I already spend so much of my budget on marketing, how can anyone afford to spend so much on branding? The answer of course, is that the question is backwards. Unless you’re just getting started and running a proof-of-concept for a product or product line, you shouldn’t spend a single dollar on marketing before you’ve invested in solid, strategic, positioning-led branding.
Why? Because it’s branding that creates differentiation, desire, demand.
Branding is multidimensional – consisting of concept, product, purpose, positioning and communication. We tend to think of branding as just that last dimension, how we communicate about a product or service group, verbally, visually, and even aurally, but communication is only the last, forward facing bit, and unless it runs deep with the other dimensions strategically addressed first, the brand will just be a superficial coat of paint on a randomly selected set of grouped products, with no direction, differentiation or distinction.

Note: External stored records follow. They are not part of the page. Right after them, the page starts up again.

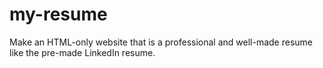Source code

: # my-resume
Make an HTML-only website that is a professional and well-made resume like the pre-made LinkedIn resume.
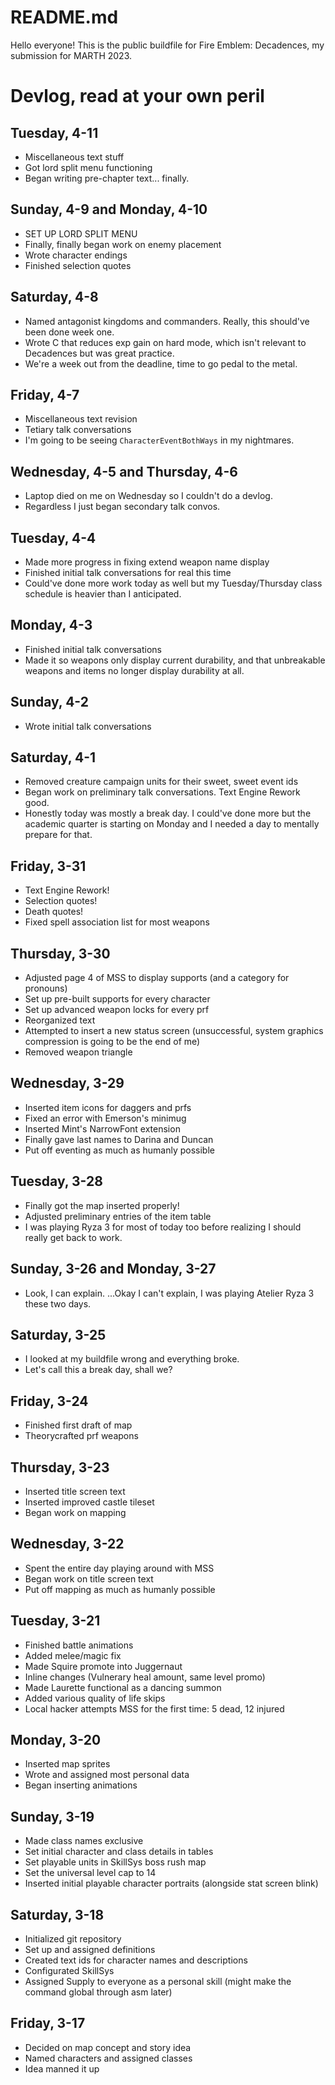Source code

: # README.md

Hello everyone! This is the public buildfile for Fire Emblem: Decadences, my submission for MARTH 2023.

# Devlog, read at your own peril

## Tuesday, 4-11
- Miscellaneous text stuff
- Got lord split menu functioning
- Began writing pre-chapter text... finally.

## Sunday, 4-9 and Monday, 4-10
- SET UP LORD SPLIT MENU
- Finally, finally began work on enemy placement
- Wrote character endings
- Finished selection quotes

## Saturday, 4-8
- Named antagonist kingdoms and commanders. Really, this should've been done week one.
- Wrote C that reduces exp gain on hard mode, which isn't relevant to Decadences but was great practice.
- We're a week out from the deadline, time to go pedal to the metal.

## Friday, 4-7
- Miscellaneous text revision
- Tetiary talk conversations
- I'm going to be seeing `CharacterEventBothWays` in my nightmares.

## Wednesday, 4-5 and Thursday, 4-6
- Laptop died on me on Wednesday so I couldn't do a devlog.
- Regardless I just began secondary talk convos.

## Tuesday, 4-4
- Made more progress in fixing extend weapon name display
- Finished initial talk conversations for real this time
- Could've done more work today as well but my Tuesday/Thursday class schedule is heavier than I anticipated.

## Monday, 4-3
- Finished initial talk conversations
- Made it so weapons only display current durability, and that unbreakable weapons and items no longer display durability at all.

## Sunday, 4-2
- Wrote initial talk conversations

## Saturday, 4-1
- Removed creature campaign units for their sweet, sweet event ids
- Began work on preliminary talk conversations. Text Engine Rework good.
- Honestly today was mostly a break day. I could've done more but the academic quarter is starting on Monday and I needed a day to mentally prepare for that.

## Friday, 3-31
- Text Engine Rework!
- Selection quotes!
- Death quotes!
- Fixed spell association list for most weapons

## Thursday, 3-30
- Adjusted page 4 of MSS to display supports (and a category for pronouns)
- Set up pre-built supports for every character
- Set up advanced weapon locks for every prf
- Reorganized text
- Attempted to insert a new status screen (unsuccessful, system graphics compression is going to be the end of me)
- Removed weapon triangle

## Wednesday, 3-29
- Inserted item icons for daggers and prfs
- Fixed an error with Emerson's minimug
- Inserted Mint's NarrowFont extension
- Finally gave last names to Darina and Duncan
- Put off eventing as much as humanly possible

## Tuesday, 3-28
- Finally got the map inserted properly!
- Adjusted preliminary entries of the item table
- I was playing Ryza 3 for most of today too before realizing I should really get back to work.

## Sunday, 3-26 and Monday, 3-27
- Look, I can explain. ...Okay I can't explain, I was playing Atelier Ryza 3 these two days.

## Saturday, 3-25
- I looked at my buildfile wrong and everything broke.
- Let's call this a break day, shall we?

## Friday, 3-24
- Finished first draft of map
- Theorycrafted prf weapons

## Thursday, 3-23
- Inserted title screen text
- Inserted improved castle tileset
- Began work on mapping

## Wednesday, 3-22
- Spent the entire day playing around with MSS
- Began work on title screen text
- Put off mapping as much as humanly possible

## Tuesday, 3-21
- Finished battle animations
- Added melee/magic fix
- Made Squire promote into Juggernaut
- Inline changes (Vulnerary heal amount, same level promo)
- Made Laurette functional as a dancing summon
- Added various quality of life skips
- Local hacker attempts MSS for the first time: 5 dead, 12 injured

## Monday, 3-20
- Inserted map sprites
- Wrote and assigned most personal data
- Began inserting animations

## Sunday, 3-19
- Made class names exclusive
- Set initial character and class details in tables
- Set playable units in SkillSys boss rush map
- Set the universal level cap to 14
- Inserted initial playable character portraits (alongside stat screen blink)

## Saturday, 3-18
- Initialized git repository
- Set up and assigned definitions
- Created text ids for character names and descriptions
- Configurated SkillSys
- Assigned Supply to everyone as a personal skill (might make the command global through asm later)

## Friday, 3-17
- Decided on map concept and story idea
- Named characters and assigned classes
- Idea manned it up
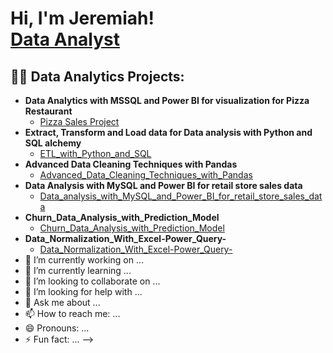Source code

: <h1>Hi, I'm Jeremiah! <br/><a href="https://github.com/Jeremiahokorie619(https://github.com/Jeremiahokorie619/Jeremiahokorie619/tree/main)">Data Analyst</a> 
<h2>👨‍💻 Data Analytics Projects:</h2>

- <b>Data Analytics with MSSQL and Power BI for visualization for Pizza Restaurant</b>
  - [Pizza Sales Project](https://github.com/Jeremiahokorie619/Pizza-Sales-Project)
- <b>Extract, Transform and Load data for Data analysis with Python and SQL alchemy</b>
  - [ETL_with_Python_and_SQL](https://github.com/Jeremiahokorie619/ETL_with_Python_and_SQL/blob/main/README.md)
- <b>Advanced Data Cleaning Techniques with Pandas</b>
  - [Advanced_Data_Cleaning_Techniques_with_Pandas](https://github.com/Jeremiahokorie619/Advanced_Data_Cleaning_Techniques_with_Pandas)
- <b>Data Analysis with MySQL and Power BI for retail store sales data</b>
  - [Data_analysis_with_MySQL_and_Power_BI_for_retail_store_sales_data](https://github.com/Jeremiahokorie619/Data_analysis_with_MySQL_and_Power_BI_for_retail_store_sales_data)
- <b>Churn_Data_Analysis_with_Prediction_Model</b>
  - [Churn_Data_Analysis_with_Prediction_Model](https://github.com/Jeremiahokorie619/Churn_Data_Analysis_with_Prediction_Model)
- <b>Data_Normalization_With_Excel-Power_Query-</b>
  - [Data_Normalization_With_Excel-Power_Query-](https://github.com/Jeremiahokorie619/Data_Normalization_With_Excel-Power_Query-)
- 🔭 I’m currently working on ...
- 🌱 I’m currently learning ...
- 👯 I’m looking to collaborate on ...
- 🤔 I’m looking for help with ...
- 💬 Ask me about ...
- 📫 How to reach me: ...
- 😄 Pronouns: ...
- ⚡ Fun fact: ...
-->
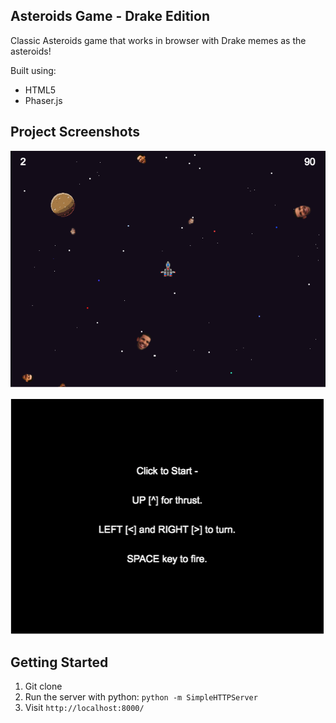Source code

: ## Asteroids Game - Drake Edition

Classic Asteroids game that works in browser with Drake memes as the asteroids!

Built using:
* HTML5
* Phaser.js

## Project Screenshots
![](./asset/screenshot1.png)

![](./asset/screenshot2.png)

## Getting Started

1. Git clone
2. Run the server with python: `python -m SimpleHTTPServer`
3. Visit `http://localhost:8000/`
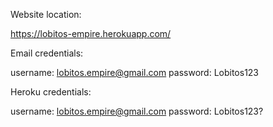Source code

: 
Website location:

https://lobitos-empire.herokuapp.com/

Email credentials:

username: lobitos.empire@gmail.com
password: Lobitos123

Heroku credentials:

username: lobitos.empire@gmail.com
password: Lobitos123?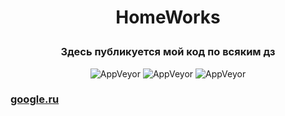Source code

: # <p align="center"> HomeWorks

### <p align="center">Здесь публикуется мой код по всяким дз
<p align="center">
<img alt="AppVeyor" src="https://img.shields.io/github/last-commit/sias32/HomeWorks">
<img alt="AppVeyor" src="https://img.shields.io/badge/Csharp-.NET 6.0-blue">
<img alt="AppVeyor" src="https://img.shields.io/github/license/sias32/HomeWorks">

### <a href="https://google.ru">google.ru</a>

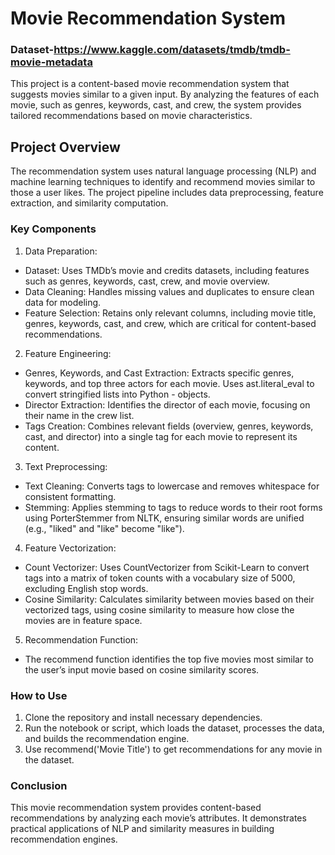 # Movie Recommendation System
### Dataset-https://www.kaggle.com/datasets/tmdb/tmdb-movie-metadata
This project is a content-based movie recommendation system that suggests movies similar to a given input. By analyzing the features of each movie, such as genres, keywords, cast, and crew, the system provides tailored recommendations based on movie characteristics.
## Project Overview

The recommendation system uses natural language processing (NLP) and machine learning techniques to identify and recommend movies similar to those a user likes. The project pipeline includes data preprocessing, feature extraction, and similarity computation.

### Key Components

1. Data Preparation:
- Dataset: Uses TMDb’s movie and credits datasets, including features such as genres, keywords, cast, crew, and movie overview.
- Data Cleaning: Handles missing values and duplicates to ensure clean data for modeling.
- Feature Selection: Retains only relevant columns, including movie title, genres, keywords, cast, and crew, which are critical for content-based recommendations.

2. Feature Engineering:
- Genres, Keywords, and Cast Extraction: Extracts specific genres, keywords, and top three actors for each movie. Uses ast.literal_eval to convert stringified lists into Python - objects.
- Director Extraction: Identifies the director of each movie, focusing on their name in the crew list.
- Tags Creation: Combines relevant fields (overview, genres, keywords, cast, and director) into a single tag for each movie to represent its content.

3. Text Preprocessing:
- Text Cleaning: Converts tags to lowercase and removes whitespace for consistent formatting.
- Stemming: Applies stemming to tags to reduce words to their root forms using PorterStemmer from NLTK, ensuring similar words are unified (e.g., "liked" and "like" become "like").

4. Feature Vectorization:
- Count Vectorizer: Uses CountVectorizer from Scikit-Learn to convert tags into a matrix of token counts with a vocabulary size of 5000, excluding English stop words.
- Cosine Similarity: Calculates similarity between movies based on their vectorized tags, using cosine similarity to measure how close the movies are in feature space.

5. Recommendation Function:
- The recommend function identifies the top five movies most similar to the user’s input movie based on cosine similarity scores.

### How to Use
1. Clone the repository and install necessary dependencies.
2. Run the notebook or script, which loads the dataset, processes the data, and builds the recommendation engine.
3. Use recommend('Movie Title') to get recommendations for any movie in the dataset.
### Conclusion
This movie recommendation system provides content-based recommendations by analyzing each movie’s attributes. It demonstrates practical applications of NLP and similarity measures in building recommendation engines.

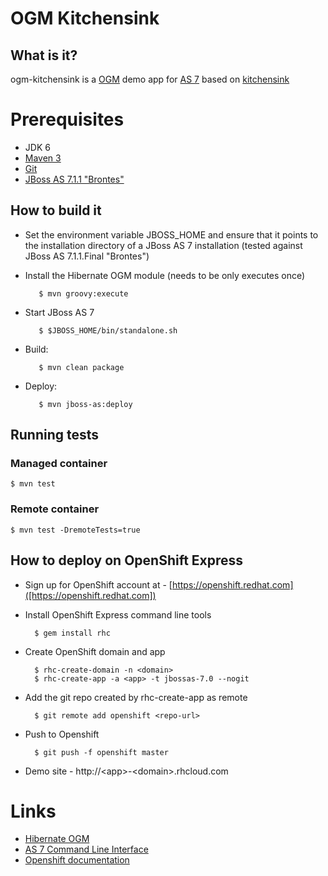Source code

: # OGM Kitchensink

## What is it?

ogm-kitchensink is a [OGM](http://www.hibernate.org/subprojects/ogm.html) demo app for [AS 7](http://www.jboss.org/jbossas) based on
[kitchensink](https://github.com/jbossas/quickstart/tree/master/kitchensink)

# Prerequisites

* JDK 6
* [Maven 3](http://maven.apache.org/)
* [Git](http://git-scm.com/)
* [JBoss AS 7.1.1 "Brontes"](http://www.jboss.org/jbossas)


## How to build it

* Set the environment variable JBOSS_HOME and ensure that it points to the installation directory of a JBoss AS 7 installation (tested against JBoss AS 7.1.1.Final "Brontes")
* Install the Hibernate OGM module (needs to be only executes once)

         $ mvn groovy:execute

* Start JBoss AS 7

         $ $JBOSS_HOME/bin/standalone.sh

* Build:

         $ mvn clean package

* Deploy:

         $ mvn jboss-as:deploy

## Running tests

### Managed container

    $ mvn test

### Remote container

    $ mvn test -DremoteTests=true

## How to deploy on OpenShift Express

* Sign up for OpenShift account at - [https://openshift.redhat.com]([https://openshift.redhat.com])
* Install OpenShift Express command line tools

        $ gem install rhc

* Create OpenShift domain and app

        $ rhc-create-domain -n <domain>
        $ rhc-create-app -a <app> -t jbossas-7.0 --nogit

* Add the git repo created by rhc-create-app as remote

        $ git remote add openshift <repo-url>

* Push to Openshift

        $ git push -f openshift master

* Demo site - http://\<app\>-\<domain\>.rhcloud.com

# Links

* [Hibernate OGM](http://www.hibernate.org/subprojects/ogm.html)
* [AS 7 Command Line Interface](https://community.jboss.org/wiki/CommandLineInterface)
* [Openshift documentation](https://www.redhat.com/openshift/documents)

Branding is a force that pulls, while marketing is a force that pushes (ever heard of making a marketing push?) Every dollar spent on branding that homes in on your who, why, how, and for who, is 5 dollars you won’t have to spend on playing the numbers game, attempting to push your product in front of an unidentified mass of indifferent, glazed-over eyeballs.
Branding is the foundation. Marketing is the mouthpiece. Branding is your relatable, desirable ‘why’. Marketing is your method for spreading the word to more of your ‘for who’.
If you’re selling anything at all to consumers, branding is the fuel to your engine, the soul to your sell, your secret sauce for systematic success.
So why do brands spend so much on branding? They can’t afford not to.